Cruzar fronteiras, por terra, ar ou mar, deixou de ser uma garantia. A liberdade que tínhamos parece que nos foi roubada, sem mais nem menos. Espaços que, até agora, nos eram familiares, como supermercados, lojas ou restaurantes, representam medo, perigo e insegurança. Aquilo que antes era rotina, agora tornou-se proibido e temido: os almoços de família no fim de semana, as visitas a pais ou os avós, os convívios de fim de tarde com amigos. Não podemos ir aos sítios onde sempre íamos, abraçar quem nos é querido. Tememos pela nossa saúde, pelo nosso trabalho, por aqueles que, devido às circunstâncias, estão longe. Os meios de subsistência já estão em sério risco para algumas pessoas. Tudo na nossa vida mudou.

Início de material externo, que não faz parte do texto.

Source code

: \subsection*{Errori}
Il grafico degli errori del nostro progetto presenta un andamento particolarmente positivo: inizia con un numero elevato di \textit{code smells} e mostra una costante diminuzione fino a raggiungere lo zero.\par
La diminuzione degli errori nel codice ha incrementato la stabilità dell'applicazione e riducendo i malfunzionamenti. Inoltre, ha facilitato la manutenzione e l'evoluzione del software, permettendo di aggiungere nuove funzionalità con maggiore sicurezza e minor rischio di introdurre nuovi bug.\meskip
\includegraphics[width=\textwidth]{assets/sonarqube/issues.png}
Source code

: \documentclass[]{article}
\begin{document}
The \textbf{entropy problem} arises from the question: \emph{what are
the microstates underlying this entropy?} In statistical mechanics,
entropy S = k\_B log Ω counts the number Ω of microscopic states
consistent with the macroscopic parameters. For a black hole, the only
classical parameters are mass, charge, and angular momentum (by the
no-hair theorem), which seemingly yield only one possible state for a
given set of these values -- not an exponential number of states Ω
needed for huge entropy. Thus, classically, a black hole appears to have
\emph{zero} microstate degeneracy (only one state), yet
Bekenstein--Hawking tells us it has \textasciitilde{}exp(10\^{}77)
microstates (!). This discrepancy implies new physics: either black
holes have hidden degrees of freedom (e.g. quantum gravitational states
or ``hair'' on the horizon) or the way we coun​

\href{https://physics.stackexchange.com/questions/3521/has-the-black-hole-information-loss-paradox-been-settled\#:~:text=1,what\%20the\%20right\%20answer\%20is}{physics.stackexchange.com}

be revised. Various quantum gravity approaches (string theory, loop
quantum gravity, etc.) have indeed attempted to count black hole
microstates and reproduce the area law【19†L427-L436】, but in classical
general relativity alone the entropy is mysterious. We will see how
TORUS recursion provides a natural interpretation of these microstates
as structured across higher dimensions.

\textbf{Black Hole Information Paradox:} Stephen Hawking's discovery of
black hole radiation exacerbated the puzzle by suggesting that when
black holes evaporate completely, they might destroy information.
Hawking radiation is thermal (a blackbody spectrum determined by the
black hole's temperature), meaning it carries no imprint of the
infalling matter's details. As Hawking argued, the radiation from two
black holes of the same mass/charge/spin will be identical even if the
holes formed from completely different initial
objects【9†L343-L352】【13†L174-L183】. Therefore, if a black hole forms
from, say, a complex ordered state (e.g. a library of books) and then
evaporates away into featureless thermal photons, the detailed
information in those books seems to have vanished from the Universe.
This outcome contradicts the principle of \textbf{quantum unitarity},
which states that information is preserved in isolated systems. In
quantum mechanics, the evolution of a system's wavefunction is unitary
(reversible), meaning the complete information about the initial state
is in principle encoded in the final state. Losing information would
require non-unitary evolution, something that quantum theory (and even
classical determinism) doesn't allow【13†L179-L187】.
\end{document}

É por isso tão importante que este momento nos sirva de reflexão. Queremos que o vírus seja uma ameaça para a humanidade ou que seja uma ameaça para a nossa humanidade?

O “distanciamento social” é a forma de controlar a propagação do vírus. Mas o termo tem sido já contestado por académicos e especialistas das ciências sociais, e mesmo a Organização Mundial de Saúde já adotou o “distanciamento físico”. Não descurando a questão linguística, a ideia mais importante neste momento é a de que precisamos de estar mais juntos do que nunca, fortalecermos as nossas ligações e a nossa solidariedade social, ainda que à distância.

E essa solidariedade passa por procurar compreender os acrescidos desafios quotidianos de quem enfrenta o desconhecido, em busca de segurança, deixando para trás casa, família e amigos. Esta nova realidade é tão real em Portugal, mas também noutros locais do mundo, alguns de forma ainda mais drástica, pois a resposta à crise é tão mais dura e difícil em situações humanitárias delicadas. As pessoas que vivem em campos de refugiados pelo mundo inteiro, as pessoas que sofrem o flagelo das guerras e de outras violações de direitos humanos estão também a enfrentar a pandemia.

Às portas da Europa, os refugiados estão numa situação de vulnerabilidade e incerteza acrescidas, em campos sem quaisquer condições, seja na fronteira da Grécia com a Turquia, nas ilhas gregas ou no Líbano. Os relatos são devastadores: mães que contam os seus receios, pois não têm paredes para se poderem proteger, a si e aos seus filhos, que alertam para a falta de sabão, desinfetante e outros materiais de higiene e proteção. As pessoas são obrigadas a conviver tão próximo que sentem a respiração umas das outras. Concretamente, na ilha de Lesbos, onde existe o maior campo de refugiados da Grécia, são já pelo menos três os casos reportados de infeção pela COVID-19, o que levanta sérias preocupações.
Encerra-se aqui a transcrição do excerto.